Archive for December 11th, 2005

The Self as a Center of Narrative Gravity

Philosopher Daniel Dennett (Wikipedia entry) has written an article called The Self as a Center of Narrative Gravity, which gives an explanation of what a self might be.

..it does seem that we are all virtuoso novelists, who find ourselves engaged in all sorts of behavior, more or less unified, but sometimes disunified, and we always put the best “faces” on it we can. We try to make all of our material cohere into a single good story. And that story is our autobiography.

The chief fictional character at the center of that autobiography is one’s self. And if you still want to know what the self really is, you’re making a category mistake…it can turn out that the best hermeneutical story we can tell about that individual says that there is more than one character “inhabiting” that body. This is quite possible on the view of the self that I have been presenting; it does not require any fancy metaphysical miracles…all that has to be the case is that the story doesn’t cohere around one self, one imaginary point, but coheres (coheres much better, in any case) around two different imaginary points.

Daniel Dennett takes a lot of ideas from the emerging field of cognitive science. This is a topic I will have to write more about in the future, because the new perspectives on the mind that come out of the discipline are more compatible with plural psychology than many older Western ideas.

6 comments December 11th, 2005

1991 study turns up natural multiples?

During recent internet wanderings, I found an interesting reference:

Ross, C. (1991). Epidemiology of Multiple Personality Disorder and Dissociation. Psychiatric Clinics of North America, 14 (3), 503-­517.

In summary: Colin Ross, founder of the Colin A. Ross Institute for Psychological Trauma, did a study where he interviewed 454 residents of Winnipeg with the DDIS (Dissociative Disorders Interview Schedule), to find out about the prevalence of dissociative disorders in the general population. 14 of the 454 (3.1%) met the DSM-III-R* criteria for MPD. However, eight out of the fourteen (1.8% of the population) didn’t report childhood trauma or extensive symptomatology…

It was apparent from visual inspection of the data that most of the MPD cases in the general population were radically different from clinical MPD patients. These people often did not report abuse histories and often reported experiencing little psychopathology.

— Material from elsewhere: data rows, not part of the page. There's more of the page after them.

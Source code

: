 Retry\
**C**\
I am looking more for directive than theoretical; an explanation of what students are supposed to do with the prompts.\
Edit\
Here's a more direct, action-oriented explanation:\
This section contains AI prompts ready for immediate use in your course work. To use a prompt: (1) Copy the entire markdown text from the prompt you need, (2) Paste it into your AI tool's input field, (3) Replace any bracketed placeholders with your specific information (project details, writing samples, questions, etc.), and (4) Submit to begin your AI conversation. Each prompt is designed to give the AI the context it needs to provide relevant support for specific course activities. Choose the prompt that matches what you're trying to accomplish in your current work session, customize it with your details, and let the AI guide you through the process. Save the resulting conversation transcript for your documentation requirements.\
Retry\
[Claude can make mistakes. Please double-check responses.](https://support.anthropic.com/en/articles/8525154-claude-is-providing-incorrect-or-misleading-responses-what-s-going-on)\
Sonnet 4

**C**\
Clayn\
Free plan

They had low DES scores (only one scored above 20). By reviewing the DDIS profile of each person positive for MPD I identified six individuals who appeared to have pathologic posttraumatic MPD, which was 1.3% of the entire sample.

These six individuals had abuse histories and substantial amounts of symptomatology. For instance, two met criteria for BPD and four had had a major depressive episode. Although they were clearly more symptomatic than the eight individuals positive for MPD who did not report childhood abuse, they were not as disturbed as clinically diagnosed MPD patients. Eight cases (1.8% of the entire sample) were possible false-positive diagnoses of MPD in individuals who did not report childhood trauma or extensive symptomatology.

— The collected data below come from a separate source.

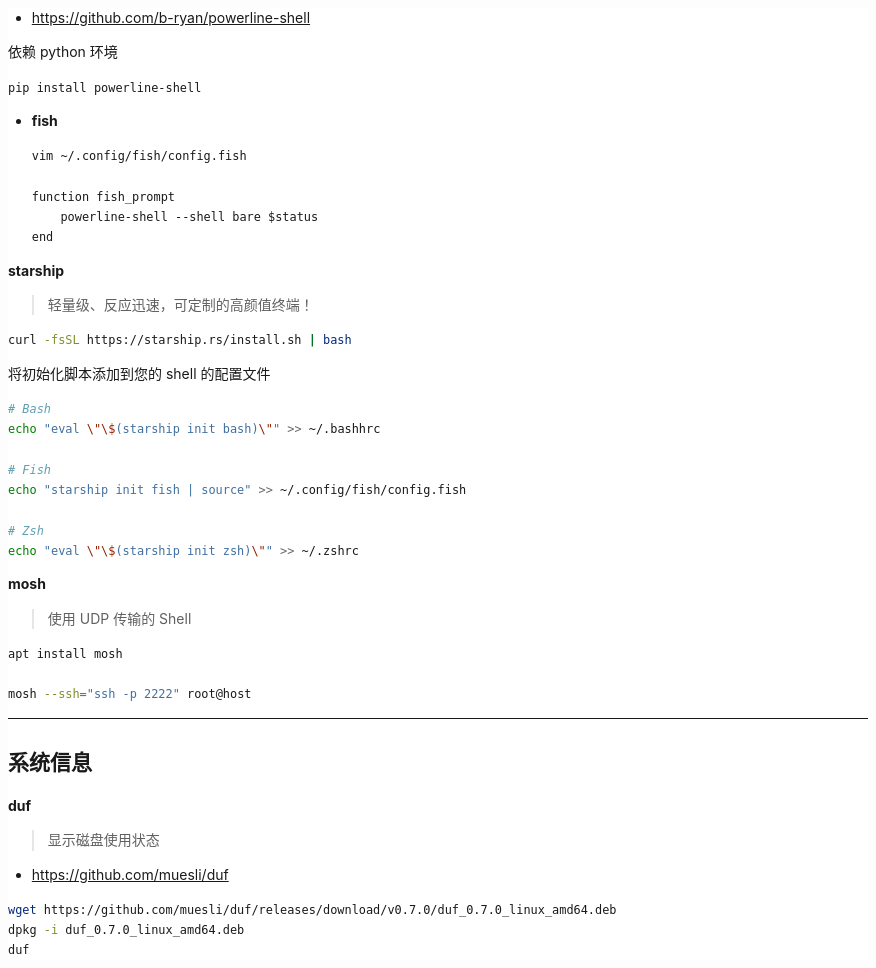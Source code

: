 - https://github.com/b-ryan/powerline-shell

依赖 python 环境

`pip install powerline-shell`

- **fish**
    ```vim
    vim ~/.config/fish/config.fish

    function fish_prompt
        powerline-shell --shell bare $status
    end
    ```

**starship**

> 轻量级、反应迅速，可定制的高颜值终端！

```bash
curl -fsSL https://starship.rs/install.sh | bash
```

将初始化脚本添加到您的 shell 的配置文件
```bash
# Bash
echo "eval \"\$(starship init bash)\"" >> ~/.bashhrc

# Fish
echo "starship init fish | source" >> ~/.config/fish/config.fish

# Zsh
echo "eval \"\$(starship init zsh)\"" >> ~/.zshrc
```

**mosh**

> 使用 UDP 传输的 Shell

```bash
apt install mosh

mosh --ssh="ssh -p 2222" root@host
```

---

## 系统信息

**duf**

> 显示磁盘使用状态

- https://github.com/muesli/duf

```bash
wget https://github.com/muesli/duf/releases/download/v0.7.0/duf_0.7.0_linux_amd64.deb
dpkg -i duf_0.7.0_linux_amd64.deb
duf
```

IMPLICATIONS OF THE PREVALENCE STUDY

Heterogeneity of Individuals Meeting DSM-III-R Criteria for MPD

Although the study yielded only a small sample of 14 individuals positive for MPD, the findings raise a number of issues.

How should we think about the eight individuals who felt they had distinct personality states, but who did not appear to have clinical MPD? The first possibility is that the DDIS is not valid in nonclinical populations: These eight individuals may have DDNOS or no DD. In the absence of blind validation studies, all conclusions must be tentative.

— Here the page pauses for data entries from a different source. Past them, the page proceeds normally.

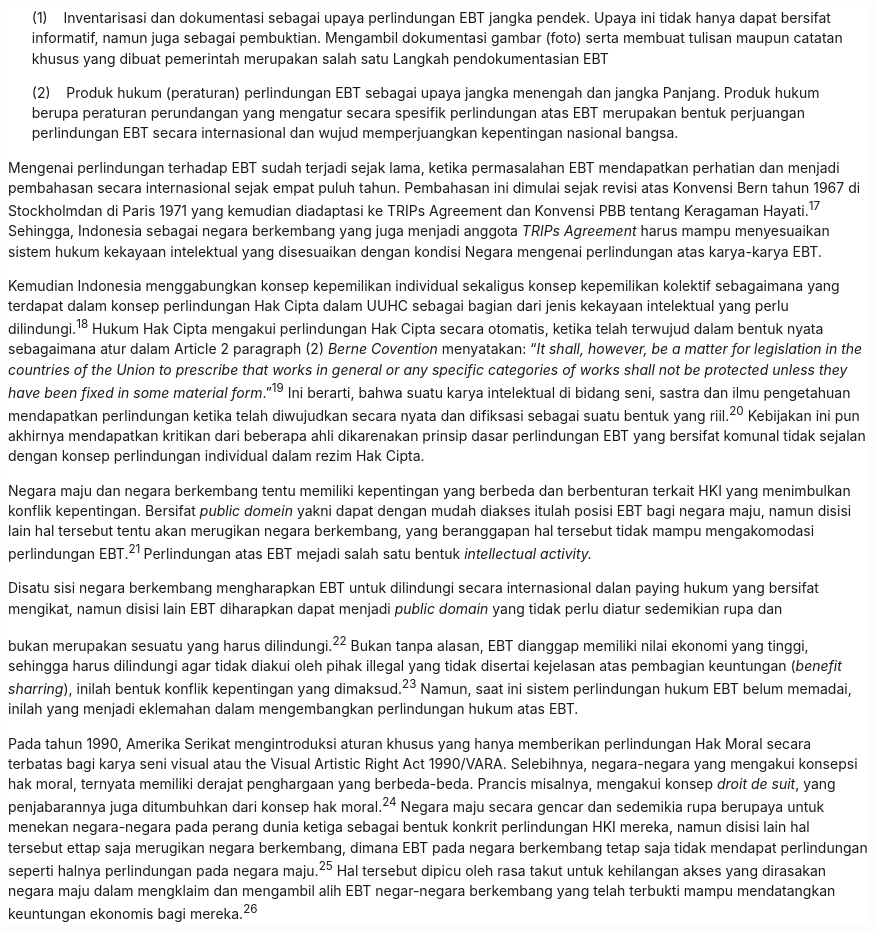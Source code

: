 <ul style="list-style:none;"><li>
<p><span class="font6">(1) &nbsp;&nbsp;&nbsp;Inventarisasi dan dokumentasi sebagai upaya perlindungan EBT jangka pendek. Upaya ini tidak hanya dapat bersifat informatif, namun juga sebagai pembuktian. Mengambil dokumentasi gambar (foto) serta membuat tulisan maupun catatan khusus yang dibuat pemerintah merupakan salah satu Langkah pendokumentasian EBT</span></p></li>
<li>
<p><span class="font6">(2) &nbsp;&nbsp;&nbsp;Produk hukum (peraturan) perlindungan EBT sebagai upaya jangka menengah dan jangka Panjang. Produk hukum berupa peraturan perundangan yang mengatur secara spesifik perlindungan atas EBT merupakan bentuk perjuangan perlindungan EBT secara internasional dan wujud memperjuangkan kepentingan nasional bangsa.</span></p></li></ul>
<p><span class="font6">Mengenai perlindungan terhadap EBT sudah terjadi sejak lama, ketika permasalahan EBT mendapatkan perhatian dan menjadi pembahasan secara internasional sejak empat puluh tahun. Pembahasan ini dimulai sejak revisi atas Konvensi Bern tahun 1967 di Stockholmdan di Paris 1971 yang kemudian diadaptasi ke TRIPs Agreement dan Konvensi PBB tentang Keragaman Hayati.<sup>17</sup> Sehingga, Indonesia sebagai negara berkembang yang juga menjadi anggota </span><span class="font6" style="font-style:italic;">TRIPs Agreement</span><span class="font6"> harus mampu menyesuaikan sistem hukum kekayaan intelektual yang disesuaikan dengan kondisi Negara mengenai perlindungan atas karya-karya EBT.</span></p>
<p><span class="font6">Kemudian Indonesia menggabungkan konsep kepemilikan individual sekaligus konsep kepemilikan kolektif sebagaimana yang terdapat dalam konsep perlindungan Hak Cipta dalam UUHC sebagai bagian dari jenis kekayaan intelektual yang perlu dilindungi.<sup>18</sup> Hukum Hak Cipta mengakui perlindungan Hak Cipta secara otomatis, ketika telah terwujud dalam bentuk nyata sebagaimana atur dalam Article 2 paragraph (2) </span><span class="font6" style="font-style:italic;">Berne Covention</span><span class="font6"> menyatakan: “</span><span class="font6" style="font-style:italic;">It shall, however, be a matter for legislation in the countries of the Union to prescribe that works in general or any specific categories of works shall not be protected unless they have been fixed in some material form</span><span class="font6">.”<sup>19</sup> Ini berarti, bahwa suatu karya intelektual di bidang seni, sastra dan ilmu pengetahuan mendapatkan perlindungan ketika telah diwujudkan secara nyata dan difiksasi sebagai suatu bentuk yang riil.<sup>20</sup> Kebijakan ini pun akhirnya mendapatkan kritikan dari beberapa ahli dikarenakan prinsip dasar perlindungan EBT yang bersifat komunal tidak sejalan dengan konsep perlindungan individual dalam rezim Hak Cipta.</span></p>
<p><span class="font6">Negara maju dan negara berkembang tentu memiliki kepentingan yang berbeda dan berbenturan terkait HKI yang menimbulkan konflik kepentingan. Bersifat </span><span class="font6" style="font-style:italic;">public domein</span><span class="font6"> yakni dapat dengan mudah diakses itulah posisi EBT bagi negara maju, namun disisi lain hal tersebut tentu akan merugikan negara berkembang, yang beranggapan hal tersebut tidak mampu mengakomodasi perlindungan EBT.<sup>21 </sup>Perlindungan atas EBT mejadi salah satu bentuk </span><span class="font6" style="font-style:italic;">intellectual activity.</span></p>
<p><span class="font6">Disatu sisi negara berkembang mengharapkan EBT untuk dilindungi secara internasional dalan paying hukum yang bersifat mengikat, namun disisi lain EBT diharapkan dapat menjadi </span><span class="font6" style="font-style:italic;">public domain</span><span class="font6"> yang tidak perlu diatur sedemikian rupa dan</span></p>
<p><span class="font6">bukan merupakan sesuatu yang harus dilindungi.<sup>22</sup> Bukan tanpa alasan, EBT dianggap memiliki nilai ekonomi yang tinggi, sehingga harus dilindungi agar tidak diakui oleh pihak illegal yang tidak disertai kejelasan atas pembagian keuntungan (</span><span class="font6" style="font-style:italic;">benefit sharring</span><span class="font6">), inilah bentuk konflik kepentingan yang dimaksud.<sup>23</sup> Namun, saat ini sistem perlindungan hukum EBT belum memadai, inilah yang menjadi eklemahan dalam mengembangkan perlindungan hukum atas EBT.</span></p>
<p><span class="font6">Pada tahun 1990, Amerika Serikat mengintroduksi aturan khusus yang hanya memberikan perlindungan Hak Moral secara terbatas bagi karya seni visual atau the Visual Artistic Right Act 1990/VARA. Selebihnya, negara-negara yang mengakui konsepsi hak moral, ternyata memiliki derajat penghargaan yang berbeda-beda. Prancis misalnya, mengakui konsep </span><span class="font6" style="font-style:italic;">droit de suit</span><span class="font6">, yang penjabarannya juga ditumbuhkan dari konsep hak moral.<sup>24</sup> Negara maju secara gencar dan sedemikia rupa berupaya untuk menekan negara-negara pada perang dunia ketiga sebagai bentuk konkrit perlindungan HKI mereka, namun disisi lain hal tersebut ettap saja merugikan negara berkembang, dimana EBT pada negara berkembang tetap saja tidak mendapat perlindungan seperti halnya perlindungan pada negara maju.<sup>25</sup> Hal tersebut dipicu oleh rasa takut untuk kehilangan akses yang dirasakan negara maju dalam mengklaim dan mengambil alih EBT negar-negara berkembang yang telah terbukti mampu mendatangkan keuntungan ekonomis bagi mereka.<sup>26</sup></span></p>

The second possibility is that there is no problem with the DDIS, but instead with the DSM-III-R criteria. Perhaps the DDIS reflects the true prevalence of DSM-III-R MPD in the general population, but the DSM-III-R criteria yield false positives. Third, several of the eight apparently atraumatic individuals may be amnesic for abuse they experienced and unaware of their amnesia. Some of these individuals may be in a period of quiescence or remission, may have had more florid MPD in the past, or may develop overt MPD in the future if subjected to enough stress.

Another possibility is that multiplicity exists in a nonpathologic endogenous form in the general population. About 2% of people may be natural multiples who do not have dysfunctional posttraumatic MPD. They may simply have a highly dissociative psychic organization. If subjected to child abuse, these individuals would have developed clinical MPD with all its symptoms, self-destructiveness, and dysfunctional amnesia. The threshold for development of pathologic MPD in response to trauma is presumably low in such individuals, if they exist.

DSM-III-R criteria function well in clinical populations to differentiate MPD from other diagnostic groups; however it appears that more complex criteria are required to differentiate pathologic MPD with numerous personality states, complicated amnesia barriers, and severe trauma histories from individuals with nonpathologic atraumatic multiplicity.

The existence of mild, nonpathologic variants of MPD in the general population is consistent with the findings for all other forms of mental disorder. Simply having distinct personality states that feel subjectively like separate people may not in itself be a mental illness. This may be true even if the personality states have separate names and converse out loud with each other inside the person’s head. The DSM-III-R criteria for MPD do not make this distinction between psychiatric disorder and normal psychic organization. It is likely that the 14 individuals positive for MPD in the study have provided preliminary information about a heterogeneous group of people, some with disorders of varying etiology, and some with no psychiatric disorder.

A final consideration is that there may be something to the iatrogenesis model of MPD. Because the 14 MPD cases detected in the general population are all less symptomatic than the average clinically diagnosed MPD patient, it is possible that the process of entry into the mental health system and eventual diagnosis of MPD results in amplification of symptoms. If this occurs, it is very different from the de novo creation of MPD through iatrogenic influence. Countertherapeutic amplification of symptoms may result from too vigorous a pursuit of abuse memories or too much direct encouragement of separateness of personalities. Alternatively, the most complex and therapeutically difficult forms of MPD, with which specialists are familiar clinically, may have a prevalence no greater than 1 in 500 in the general population. A sample size of thousands of respondents might be required to resolve these issues. (See also Kluft’s presentations on MPDs in this issue.)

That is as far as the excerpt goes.